Repeat the records below exactly, beginning at the first line and finishing with the line that contains "Nous allons utiliser".
(Information Opens)
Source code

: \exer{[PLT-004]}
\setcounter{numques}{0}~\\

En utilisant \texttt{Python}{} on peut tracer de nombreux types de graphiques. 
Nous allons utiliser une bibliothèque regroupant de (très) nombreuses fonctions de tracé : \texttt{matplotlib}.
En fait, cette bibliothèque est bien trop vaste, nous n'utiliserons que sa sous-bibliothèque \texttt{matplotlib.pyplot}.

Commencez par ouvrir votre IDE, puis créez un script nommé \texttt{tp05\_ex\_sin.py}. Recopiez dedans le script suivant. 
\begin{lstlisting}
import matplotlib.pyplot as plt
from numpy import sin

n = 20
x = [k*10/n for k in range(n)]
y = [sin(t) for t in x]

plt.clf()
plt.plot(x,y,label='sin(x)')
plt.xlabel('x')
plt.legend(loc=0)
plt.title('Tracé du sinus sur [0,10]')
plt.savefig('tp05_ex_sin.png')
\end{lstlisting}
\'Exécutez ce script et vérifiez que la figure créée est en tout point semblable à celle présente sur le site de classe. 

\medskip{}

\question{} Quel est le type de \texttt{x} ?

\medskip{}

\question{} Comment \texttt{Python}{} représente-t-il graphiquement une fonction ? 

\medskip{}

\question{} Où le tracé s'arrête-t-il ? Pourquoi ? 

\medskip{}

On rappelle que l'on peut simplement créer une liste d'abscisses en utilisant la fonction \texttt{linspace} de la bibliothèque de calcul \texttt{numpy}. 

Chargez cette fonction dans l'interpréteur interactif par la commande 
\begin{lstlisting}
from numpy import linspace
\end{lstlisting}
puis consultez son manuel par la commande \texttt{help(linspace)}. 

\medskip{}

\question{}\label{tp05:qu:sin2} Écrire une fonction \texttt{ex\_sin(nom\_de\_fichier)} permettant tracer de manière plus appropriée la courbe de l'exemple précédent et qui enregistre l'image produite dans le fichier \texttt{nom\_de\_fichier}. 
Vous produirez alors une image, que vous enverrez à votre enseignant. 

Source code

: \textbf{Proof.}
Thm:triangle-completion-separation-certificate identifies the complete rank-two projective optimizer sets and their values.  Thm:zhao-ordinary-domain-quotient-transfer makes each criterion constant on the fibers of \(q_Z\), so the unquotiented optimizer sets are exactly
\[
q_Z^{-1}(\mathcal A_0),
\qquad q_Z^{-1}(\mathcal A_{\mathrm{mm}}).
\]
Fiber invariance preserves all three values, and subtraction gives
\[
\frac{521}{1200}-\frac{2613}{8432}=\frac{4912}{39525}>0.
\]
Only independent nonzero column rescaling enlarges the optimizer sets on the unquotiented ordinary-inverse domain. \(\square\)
(Information Closes)
Answer space |
Source code

: \exer{[PLT-004]}
\setcounter{numques}{0}~\\

En utilisant \texttt{Python}{} on peut tracer de nombreux types de graphiques. 
Nous allons utiliser une bibliothèque regroupant de (très) nombreuses fonctions de tracé : \texttt{matplotlib}.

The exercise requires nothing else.